Scores of disease processes may ultimately lead to dementia, but there are four major primary disorders with dementia as their main clinical feature: Alzheimer’s disease (AD), frontotemporal lobe degeneration (FTLD), cerebrovascular disease, and dementia with Lewy bodies [1, 2]. Diagnosis of the disease type is clinically challenging because of difficulty in the assessment of memory and cognitive impairment (especially in the early stages) and incomplete knowledge of clinical phenotypes . Even within the set of PSEN1 variants that cause early-onset Alzheimer’s disease (EOAD), there is substantial clinical heterogeneity [3–6]. Given that many EOAD and FTLD dementias are Mendelian disorders with known causal genes [7–11], diagnosis could be improved by systematic identification of causal variants.

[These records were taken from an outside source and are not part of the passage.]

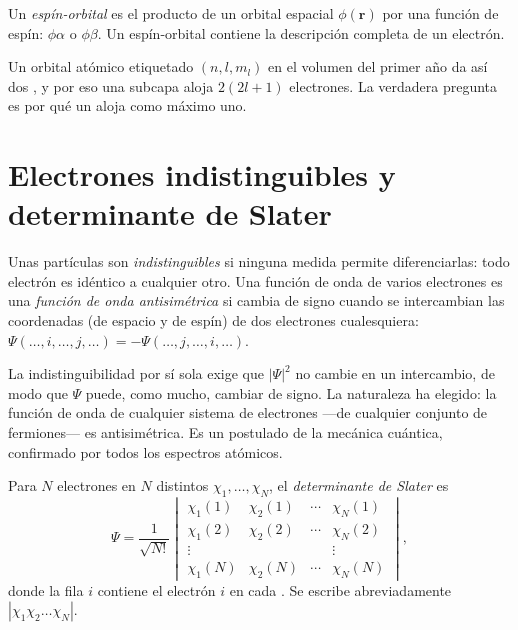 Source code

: \begin{definition}\label{def:b3:many-electron-atoms:spin-orbital}
Un \emph{espín-orbital} es el producto de un orbital espacial
$\phi(\mathbf r)$ por una función de espín: $\phi\alpha$ o $\phi\beta$. Un
espín-orbital contiene la descripción completa de un electrón.
\end{definition}

Un orbital atómico etiquetado $(n, l, m_l)$ en el volumen del primer año da así dos
, y por eso una subcapa aloja $2(2l+1)$ electrones. La verdadera
pregunta es por qué un  aloja como máximo uno.

\section{Electrones indistinguibles y determinante de Slater}

\begin{definition}\label{def:b3:many-electron-atoms:indistinguishable}
Unas partículas son \emph{indistinguibles} si
ninguna medida permite diferenciarlas: todo electrón es idéntico a cualquier
otro. Una función de onda de varios electrones es una \emph{función de onda
antisimétrica} si cambia de signo cuando se
intercambian las coordenadas (de espacio y de espín) de dos electrones cualesquiera:
$\Psi(\dots,i,\dots,j,\dots) = -\Psi(\dots,j,\dots,i,\dots)$.
\end{definition}

La indistinguibilidad por sí sola exige que $|\Psi|^2$ no cambie en un
intercambio, de modo que $\Psi$ puede, como mucho, cambiar de signo. La naturaleza ha elegido: la
función de onda de cualquier sistema de electrones ---de cualquier conjunto de fermiones--- es
antisimétrica. Es un postulado de la mecánica cuántica, confirmado por todos los
espectros atómicos.

\begin{definition}\label{def:b3:many-electron-atoms:slater}
Para $N$ electrones en $N$  distintos $\chi_1, \dots, \chi_N$, el
\emph{determinante de Slater} es
\[
\Psi = \frac{1}{\sqrt{N!}}\begin{vmatrix}
\chi_1(1) & \chi_2(1) & \cdots & \chi_N(1)\\
\chi_1(2) & \chi_2(2) & \cdots & \chi_N(2)\\
\vdots & & & \vdots\\
\chi_1(N) & \chi_2(N) & \cdots & \chi_N(N)
\end{vmatrix},
\]
donde la fila $i$ contiene el electrón $i$ en cada . Se escribe abreviadamente
$|\chi_1\chi_2\dots\chi_N|$.
\end{definition}


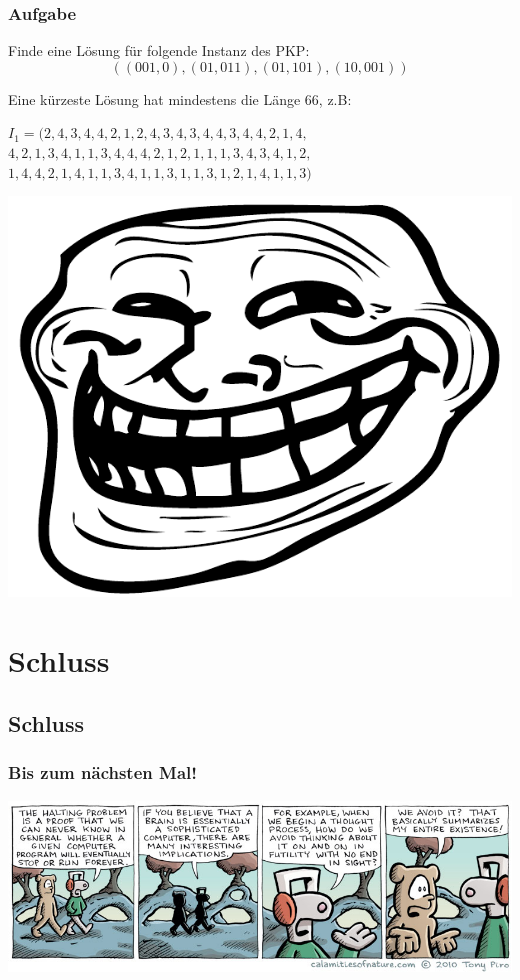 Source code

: \begin{frame}
\frametitle{Aufgabe}
Finde eine Lösung für folgende Instanz des PKP:
$$ ((001,0),(01,011),(01,101),(10,001)) $$

\invincible
\pause

Eine kürzeste Lösung hat mindestens die Länge 66, z.B:
\begin{center}
$ I_1 = (2, 4, 3, 4, 4, 2, 1, 2, 4, 3, 4, 3, 4, 4, 3, 4, 4, 2, 1, 4,$ \\
$4, 2, 1, 3, 4, 1, 1, 3, 4, 4, 4, 2, 1, 2, 1, 1, 1, 3, 4, 3, 4, 1, 2,$ \\
$1, 4, 4, 2, 1, 4, 1, 1, 3, 4, 1, 1, 3, 1, 1, 3, 1, 2, 1, 4, 1, 1, 3)$
\end{center}

\pause

\includegraphics{images/trollface}

\vincible

\end{frame}

\section{Schluss}
\subsection{Schluss}
\begin{frame}
	\frametitle{Bis zum nächsten Mal!}
    \begin{center}
        \includegraphics[width=\textwidth]{images/halting.jpg}
    \end{center}
\end{frame}


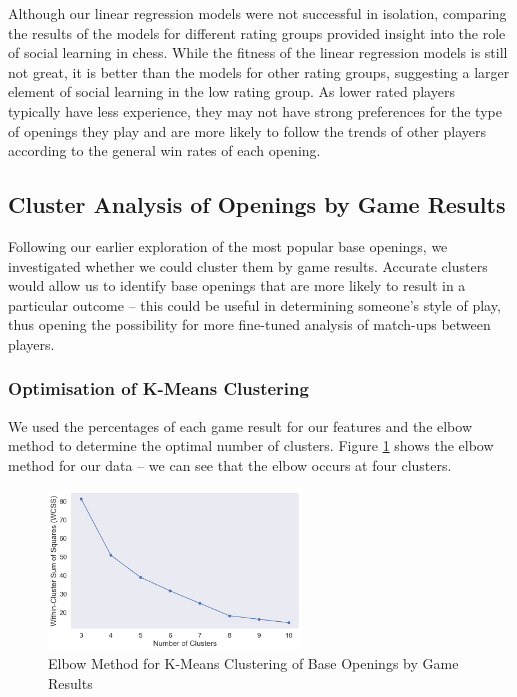 \documentclass[a4paper, 11pt]{article}
\begin{document}
\begin{figure}[H]
\begin{subfigure}{0.49\textwidth}
    \end{subfigure}
\end{figure}

Although our linear regression models were not successful in isolation, comparing the results of the models for different rating groups provided insight into the role of social learning in chess. While the fitness of the linear regression models is still not great, it is better than the models for other rating groups, suggesting a larger element of social learning in the low rating group. As lower rated players typically have less experience, they may not have strong preferences for the type of openings they play and are more likely to follow the trends of other players according to the general win rates of each opening.

\subsection{Cluster Analysis of Openings by Game Results}
Following our earlier exploration of the most popular base openings, we investigated whether we could cluster them by game results. Accurate clusters would allow us to identify base openings that are more likely to result in a particular outcome -- this could be useful in determining someone's style of play, thus opening the possibility for more fine-tuned analysis of match-ups between players.

\subsubsection{Optimisation of K-Means Clustering}
We used the percentages of each game result for our features and the elbow method to determine the optimal number of clusters. Figure \ref{fig:elbowMethodForBaseOpeningsClusteredByGameResults} shows the elbow method for our data -- we can see that the elbow occurs at four clusters.

\begin{figure}[H]
    \centering
    \caption{Elbow Method for K-Means Clustering of Base Openings by Game Results}
    \label{fig:elbowMethodForBaseOpeningsClusteredByGameResults}
    \includegraphics[width=0.6\textwidth]{Elbow Method for Clustering of Base Opening by Results.png}
\end{figure}
\end{document}
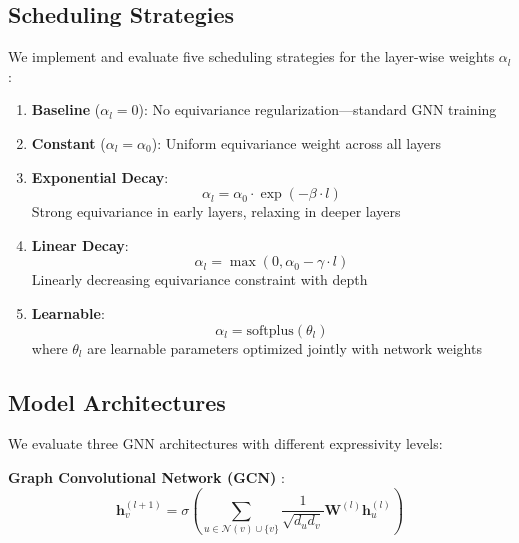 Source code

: \documentclass[11pt,a4paper]{article}
\begin{document}
\subsection{Scheduling Strategies}

We implement and evaluate five scheduling strategies for the layer-wise weights $\alpha_l$:

\begin{enumerate}
    \item \textbf{Baseline} ($\alpha_l = 0$): No equivariance regularization---standard GNN training
    
    \item \textbf{Constant} ($\alpha_l = \alpha_0$): Uniform equivariance weight across all layers
    
    \item \textbf{Exponential Decay}: 
    \begin{equation}
        \alpha_l = \alpha_0 \cdot \exp(-\beta \cdot l)
    \end{equation}
    Strong equivariance in early layers, relaxing in deeper layers
    
    \item \textbf{Linear Decay}:
    \begin{equation}
        \alpha_l = \max(0, \alpha_0 - \gamma \cdot l)
    \end{equation}
    Linearly decreasing equivariance constraint with depth
    
    \item \textbf{Learnable}: 
    \begin{equation}
        \alpha_l = \text{softplus}(\theta_l)
    \end{equation}
    where $\theta_l$ are learnable parameters optimized jointly with network weights
\end{enumerate}

\subsection{Model Architectures}

We evaluate three GNN architectures with different expressivity levels:

\textbf{Graph Convolutional Network (GCN)} \cite{kipf2017gcn}:
\begin{equation}
    \mathbf{h}_v^{(l+1)} = \sigma\left( \sum_{u \in \mathcal{N}(v) \cup \{v\}} \frac{1}{\sqrt{d_u d_v}} \mathbf{W}^{(l)} \mathbf{h}_u^{(l)} \right)
\end{equation}
\end{document}
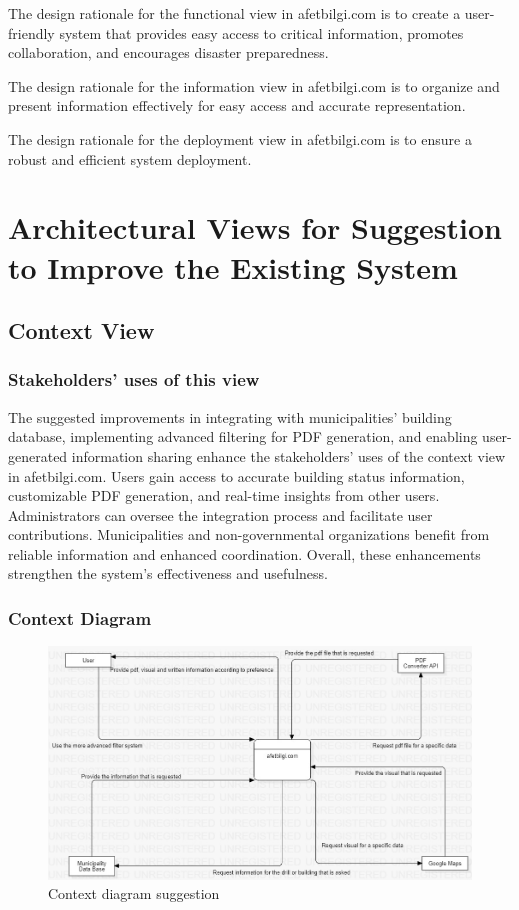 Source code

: \documentclass[12pt]{report}
\begin{document}
The design rationale for the functional view in afetbilgi.com is to create a user-friendly system that provides easy access to critical information, promotes collaboration, and encourages disaster preparedness.
\newline

The design rationale for the information view in afetbilgi.com is to organize and present information effectively for easy access and accurate representation.
\newline

The design rationale for the deployment view in afetbilgi.com is to ensure a robust and efficient system deployment.

\chapter{Architectural Views for Suggestion to Improve the Existing System}

\section{Context View}

\subsection{Stakeholders' uses of this view}
The suggested improvements in integrating with municipalities' building database, implementing advanced filtering for PDF generation, 
and enabling user-generated information sharing enhance the stakeholders' uses of the context view in afetbilgi.com. Users gain access to accurate 
building status information, customizable PDF generation, and real-time insights from other users. Administrators can oversee the integration process 
and facilitate user contributions. Municipalities and non-governmental organizations benefit from reliable information and enhanced coordination. Overall, 
these enhancements strengthen the system's effectiveness and usefulness.

\subsection{Context Diagram}

\begin{figure}[H]
    \includegraphics[scale=0.5]{context2}
    \centering
    \caption{Context diagram suggestion}
\end{figure}
\end{document}
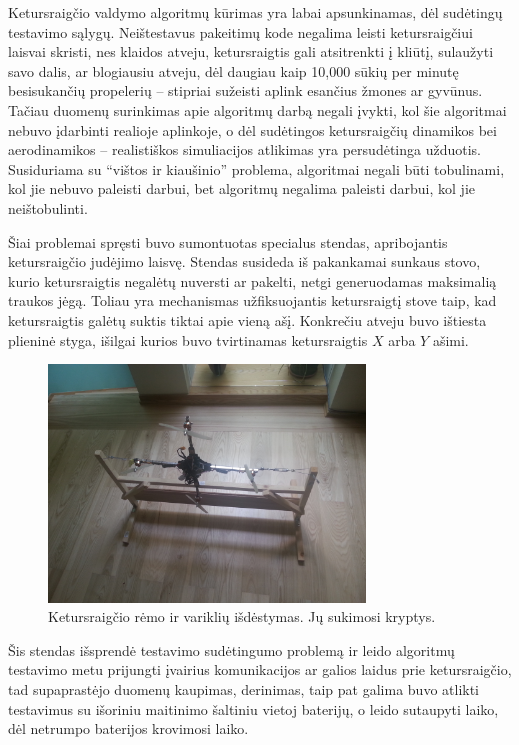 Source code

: \documentclass[12pt, a4paper, lithuanian, final]{article}
\begin{document}
Ketursraigčio valdymo algoritmų kūrimas yra labai apsunkinamas, dėl sudėtingų testavimo sąlygų.
Neištestavus pakeitimų kode negalima leisti ketursraigčiui laisvai skristi, nes klaidos atveju, ketursraigtis gali atsitrenkti į kliūtį, sulaužyti savo dalis, ar blogiausiu atveju, dėl daugiau kaip 10,000 sūkių per minutę besisukančių propelerių -- stipriai sužeisti aplink esančius žmones ar gyvūnus.
Tačiau duomenų surinkimas apie algoritmų darbą negali įvykti, kol šie algoritmai nebuvo įdarbinti realioje aplinkoje, o dėl sudėtingos ketursraigčių dinamikos bei aerodinamikos -- realistiškos simuliacijos atlikimas yra persudėtinga užduotis.
Susiduriama su "`vištos ir kiaušinio"' problema, algoritmai negali būti tobulinami, kol jie nebuvo paleisti darbui, bet algoritmų negalima paleisti darbui, kol jie neištobulinti.

Šiai problemai spręsti buvo sumontuotas specialus stendas, apribojantis ketursraigčio judėjimo laisvę.
Stendas susideda iš pakankamai sunkaus stovo, kurio ketursraigtis negalėtų nuversti ar pakelti, netgi generuodamas maksimalią traukos jėgą.
Toliau yra mechanismas užfiksuojantis ketursraigtį stove taip, kad ketursraigtis galėtų suktis tiktai apie vieną ašį.
Konkrečiu atveju buvo ištiesta plieninė styga, išilgai kurios buvo tvirtinamas ketursraigtis $X$ arba $Y$ ašimi.

\begin{figure}[H]
\begin{center}
\includegraphics[width=0.75\textwidth]{img/frame.jpg}
\caption{Ketursraigčio rėmo ir variklių išdėstymas. Jų sukimosi kryptys.}
\end{center}
\end{figure}



Šis stendas išsprendė testavimo sudėtingumo problemą ir leido algoritmų testavimo metu prijungti įvairius komunikacijos ar galios laidus prie ketursraigčio, tad supaprastėjo duomenų kaupimas, derinimas, taip pat galima buvo atlikti testavimus su išoriniu maitinimo šaltiniu vietoj baterijų, o leido sutaupyti laiko, dėl netrumpo baterijos krovimosi laiko.
\end{document}
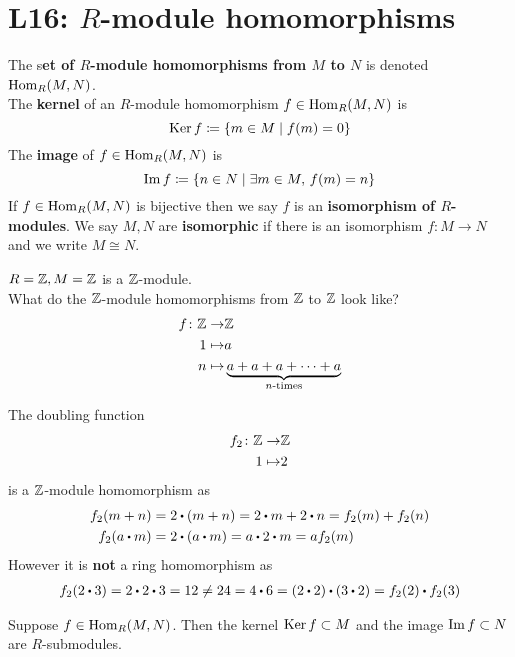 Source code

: \documentclass[../Main.tex]{subfiles}
\begin{document}
\chapter{L16: \texorpdfstring{$R$}{R}-module homomorphisms}
\begin{dfn}[title = {\texorpdfstring{$\Hom_R(M,N)$}{Hom}, Kernel, Image, Isomorphism}]
The s\textbf{et of $R$-module homomorphisms from $M$ to $N$} is denoted $\Hom_R(M,N)$.\\
The \textbf{kernel} of an $R$-module homomorphism $f\in \operatorname{Hom}_R(M,N)$ is 
\[\operatorname{Ker} f \coloneqq \{m\in M \mid f(m)=0\}\]
The \textbf{image} of $f\in \operatorname{Hom}_R(M,N)$ is
\[\operatorname{Im} f \coloneqq \{n\in N\mid \exists m\in M, \, f(m)=n\}\]
If $f\in\operatorname{Hom}_R(M,N)$ is bijective then we say $f$ is an \textbf{isomorphism of $R$-modules}. We say $M,N$ are \textbf{isomorphic} if there is an isomorphism $f\colon M\to N$ and we write $M\cong N$.
\end{dfn}
\begin{example}
	$R=\mathbb{Z},M=\mathbb{Z}$ is a $\mathbb{Z}$-module.\\
	What do the $\mathbb{Z}$-module homomorphisms from $\mathbb{Z}$ to $\mathbb{Z}$ look like?
	\begin{align*}
	f\colon \mathbb{Z} \to& \mathbb{Z} \\
	1\mapsto& a \\
	n\mapsto& \underbrace{a+a+a+\dots+a}_{n\text{-times}}
	\end{align*}
\end{example}
\Note The doubling function
\begin{align*}
f_2\colon \mathbb{Z}\to& \mathbb{Z} \\
1\mapsto& 2
\end{align*}
is a $\mathbb{Z}$-module homomorphism as
\begin{align*}
f_2(m+n)&=2\rdot (m+n)=2\rdot m+2\rdot n = f_2(m)+f_2(n)\\
f_2(a\rdot m)&=2\rdot (a\rdot m) = a\rdot 2\rdot m = af_2(m)
\end{align*}
However it is \textbf{not} a ring homomorphism as
\begin{align*}
f_2(2\rdot 3) = 2\rdot 2\rdot 3 =12 \ne 24 = 4\rdot 6 = (2\rdot 2) \rdot  (3\rdot 2) = f_2(2)\rdot f_2(3)
\end{align*}
\begin{prop}[title = Kernel and Image are submodules]
	Suppose $f\in \operatorname{Hom}_R(M,N)$. Then the kernel $\operatorname{Ker} f \subset M$ and the image $\operatorname{Im} f \subset N$ are $R$-submodules.
\end{prop}
\end{document}
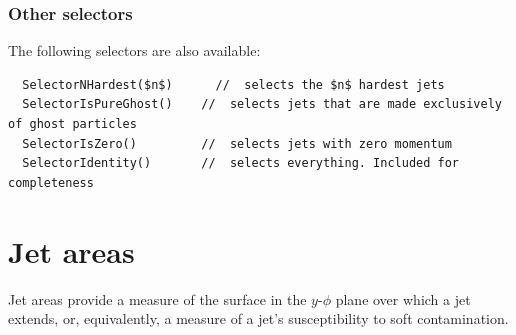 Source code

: \documentclass[12pt,a4]{article}
\begin{document}
\subsubsection{Other selectors}

The following selectors are also available:

\begin{lstlisting}
  SelectorNHardest($n$)      //  selects the $n$ hardest jets
  SelectorIsPureGhost()    //  selects jets that are made exclusively of ghost particles
  SelectorIsZero()         //  selects jets with zero momentum
  SelectorIdentity()       //  selects everything. Included for completeness
\end{lstlisting}




\section{Jet areas}
\label{sec:areas}

Jet areas provide a measure of the surface in the $y$-$\phi$ plane
over which a jet extends, or, equivalently, a measure of a jet's
susceptibility to soft contamination.
\end{document}
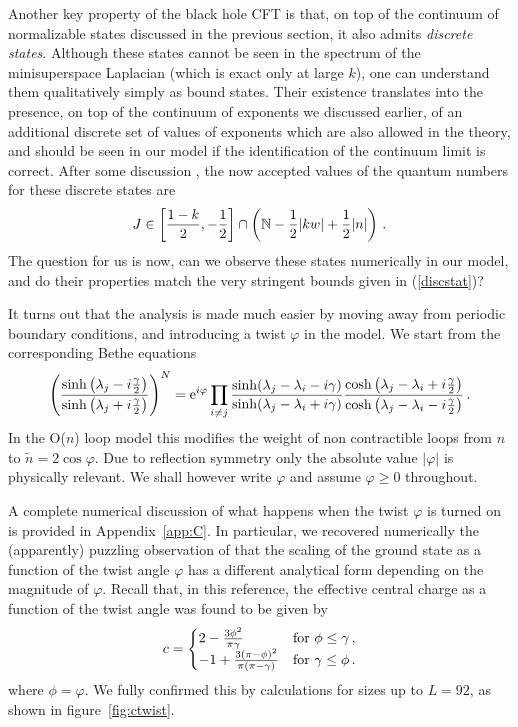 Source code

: \documentclass[11pt]{article}
\begin{document}
Another key property of the black hole CFT is that, on top of the continuum of normalizable states discussed in the previous section, it also admits {\sl discrete states}. Although these states cannot be seen in the spectrum of the minisuperspace Laplacian (which is exact only at large $k$), one can understand them qualitatively simply as bound states. Their existence translates into the presence, on top of the continuum of exponents we discussed earlier, of an additional  discrete set of values of exponents which are also allowed in the theory, and should be seen in our model if the identification of the continuum limit is correct. After some discussion \cite{BlackHoleCFT}, the now accepted values of the quantum numbers for these discrete states are \cite{RibSch,Troost}
%
\begin{equation}
J\in \left[{1-k\over 2},-{1\over 2}\right]\cap \left( \mathbb{N}-{1\over 2}|kw|+{1\over 2}|n| \right) \label{discstat} \,.
\end{equation}
%
The question for us is now, can we observe these states numerically in our model, and do their properties match the very stringent bounds given in (\ref{discstat})?

It turns out that the analysis is made much easier by moving away from periodic boundary conditions, and introducing a twist
$\varphi$ in the model.  We start from the corresponding  Bethe equations 
%
\begin{equation}
\left( {\sinh\left(\lambda_j-i{\gamma\over 2}\right)\over  
\sinh\left(\lambda_j+i{\gamma\over 2}\right)} \right)^N=
{\rm e}^{i \varphi}
\prod_{i\neq j} {\sinh(\lambda_j-\lambda_i-i\gamma)\over  \sinh
(\lambda_j-\lambda_i+i\gamma)}{\cosh\left(\lambda_j-\lambda_i+i{\gamma\over 2}\right)\over  
\cosh\left(\lambda_j-\lambda_i-i{\gamma\over 2}\right)} \,. \label{basiceqstwisted}
\end{equation}
%
In the O($n$) loop model this modifies the weight of non contractible loops from $n$ to $\tilde{n} = 2 \cos \varphi$.
Due to reflection symmetry only the absolute value $|\varphi|$ is physically relevant. We shall however write $\varphi$ and assume $\varphi \ge 0$ throughout.

A complete numerical discussion of what happens when the twist $\varphi$ is turned on is provided in Appendix~\ref{app:C}.
In particular, we recovered numerically the (apparently) puzzling observation of \cite{Nienhuis}  that the scaling of the  ground state as a function of the twist angle $\varphi$ has a different analytical form depending on the magnitude of $\varphi$. Recall that, in this reference,  the effective central charge as a function of the twist angle was found to be given by %
\begin{equation}
c = \begin{cases}  2 - {3 \phi^2 \over \pi \gamma } & \mbox{for } \phi\leq\gamma \,,
\\   -1 + {3(\pi - \phi)^2 \over \pi (\pi - \gamma)} & \mbox{for } \gamma \leq \phi \,.
\end{cases}
\label{eq:ctwist}
\end{equation}
%
where $\phi=\varphi$. We fully  confirmed this by calculations  for sizes up to $L=92$, as shown in figure~\ref{fig:ctwist}.
\end{document}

We describe two members of an extended family with early-onset dementia (Fig. 1). The presence of multiple affected family members in each generation suggested that the disease was an autosomal dominant form of AD. Both of our patients had advanced disease. One had only limited information available about her history and the second had certain atypical findings, so that a diagnosis of AD on a purely clinical basis was not warranted.
Most cases of EOAD are caused by mutations in either APP (13–16%), PSEN1 (18–50%), or PSEN2 (rare) [12, 13]. Since variants in known causal loci only explain a fraction of early-onset dementias, we performed whole exome sequencing with discrete filtering on two affected family members in order to identify causal variants and make a more accurate diagnosis. We found that both patients carried a known rare variant in PS1 (Thr147Ile) and that heterozygosity for APOE ɛ4 in both cases may have decreased the age of onset. In addition, we add exceptionally early age of onset and specifically expressive aphasia to the spectrum of clinical features of patients with the Thr147Ile variant. Extensive pre-clinical research with AD-transgenic mice  and clinical data that included autopsy-confirmed diagnostic specificity of the protein kinase C (PKC) pathway [15, 16] provided a rationale for an FDA approval for a Phase 2a clinical trial with the highly potent PKC activator, bryostatin. On that basis we undertook a compassionate use trial with bryostatin for a family member with advance symptoms of AD. This trial yielded some promising initial results of therapeutic efficacy for this drug.
MATERIALS AND METHODS
Description of family and consent process
We were made aware of a multigenerational family in which affected members developed severe dementia beginning at an early age. The family had been brought to the attention of the Blanchette Rockefeller Neurosciences Institute by a concerned unaffected family member who was seeking information about treatment options. Beginning in May 2011, a study of the family was initiated following approval of a study protocol by the Marshall University Institutional Review Board (IRBNet ID #247818-6). The five-generation pedigree constructed based on information provided by unaffected family members and review of available family history documents revealed an autosomal dominant inheritance pattern (Fig. 1). At that time, five affected family members were still alive; IV-2, IV-12, and IV-18 were 37 years old, IV-16 was 38 years old, and III-29 was 57 years old. All affected members exhibited the earliest signs of dementia when they were in their mid to late 20 s. Within weeks of completion of the pedigree, patient IV-16 and patient IV-12 died. By medical power of attorney, guardians of the 57-year-old patient (III-29) and her 37-year-old daughter (IV-18) consented to further study; the remaining patient (IV-2) declined to participate. The two consented patients underwent a history and physical examination prior to genomic analysis. Both patients were located in a remote rural area and neither was able to be transported to a facility with full examination capability.
Case one (Patient IV-18)
Patient IV-18, a 37-year-old woman, was healthy and active until 10 years prior to this examination. She had completed three years of college, had no learning difficulties, and had been employed as a bank teller. The first symptom noted by her husband was that, whereas she had always been athletic and had participated in many organized sports, she was unable to learn how to ski when she attempted it for the first time at age 27. Since then, there had been a steady decline in her motor skills as well as her executive and other cognitive functions. She frequently misplaced items and was repetitive. Her husband reported that her speech had become increasingly impaired. He described her as being generally unable to express herself and becoming frustrated because of that. He also indicated that she was more fluent when she was agitated and could still say a few expletives. She had no reported hallucinations or delusions, but had demonstrated misidentification of her own face in a mirror. She was non-ambulatory by the time of the first examination and had significant muscle tone in all limbs which had progressed in spite of active physical therapy and medication for muscle spasms. She had increasingly frequent episodes of dysphagia, and had a percutaneous gastrostomy tube placed for feeding.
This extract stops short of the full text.